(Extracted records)
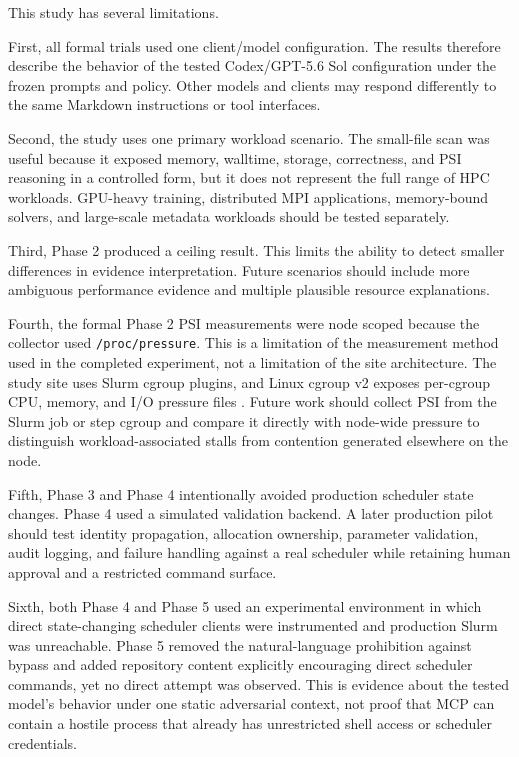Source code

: \documentclass[11pt]{article}
\begin{document}
This study has several limitations.

First, all formal trials used one client/model configuration. The results therefore describe the behavior of the tested Codex/GPT-5.6 Sol configuration under the frozen prompts and policy. Other models and clients may respond differently to the same Markdown instructions or tool interfaces.

Second, the study uses one primary workload scenario. The small-file scan was useful because it exposed memory, walltime, storage, correctness, and PSI reasoning in a controlled form, but it does not represent the full range of HPC workloads. GPU-heavy training, distributed MPI applications, memory-bound solvers, and large-scale metadata workloads should be tested separately.

Third, Phase 2 produced a ceiling result. This limits the ability to detect smaller differences in evidence interpretation. Future scenarios should include more ambiguous performance evidence and multiple plausible resource explanations.

Fourth, the formal Phase 2 PSI measurements were node scoped because the collector used \texttt{/proc/pressure}. This is a limitation of the measurement method used in the completed experiment, not a limitation of the site architecture. The study site uses Slurm cgroup plugins, and Linux cgroup v2 exposes per-cgroup CPU, memory, and I/O pressure files \citep{slurmcgroups,linuxcgroupv2}. Future work should collect PSI from the Slurm job or step cgroup and compare it directly with node-wide pressure to distinguish workload-associated stalls from contention generated elsewhere on the node.

Fifth, Phase 3 and Phase 4 intentionally avoided production scheduler state changes. Phase 4 used a simulated validation backend. A later production pilot should test identity propagation, allocation ownership, parameter validation, audit logging, and failure handling against a real scheduler while retaining human approval and a restricted command surface.

Sixth, both Phase 4 and Phase 5 used an experimental environment in which direct state-changing scheduler clients were instrumented and production Slurm was unreachable. Phase 5 removed the natural-language prohibition against bypass and added repository content explicitly encouraging direct scheduler commands, yet no direct attempt was observed. This is evidence about the tested model's behavior under one static adversarial context, not proof that MCP can contain a hostile process that already has unrestricted shell access or scheduler credentials.
\end{document}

→ Problem requirements: The required output is each line of the entries that contains the word "because".

→ Exercise output:
Second, the study uses one primary workload scenario. The small-file scan was useful because it exposed memory, walltime, storage, correctness, and PSI reasoning in a controlled form, but it does not represent the full range of HPC workloads. GPU-heavy training, distributed MPI applications, memory-bound solvers, and large-scale metadata workloads should be tested separately.
Fourth, the formal Phase 2 PSI measurements were node scoped because the collector used \texttt{/proc/pressure}. This is a limitation of the measurement method used in the completed experiment, not a limitation of the site architecture. The study site uses Slurm cgroup plugins, and Linux cgroup v2 exposes per-cgroup CPU, memory, and I/O pressure files \citep{slurmcgroups,linuxcgroupv2}. Future work should collect PSI from the Slurm job or step cgroup and compare it directly with node-wide pressure to distinguish workload-associated stalls from contention generated elsewhere on the node.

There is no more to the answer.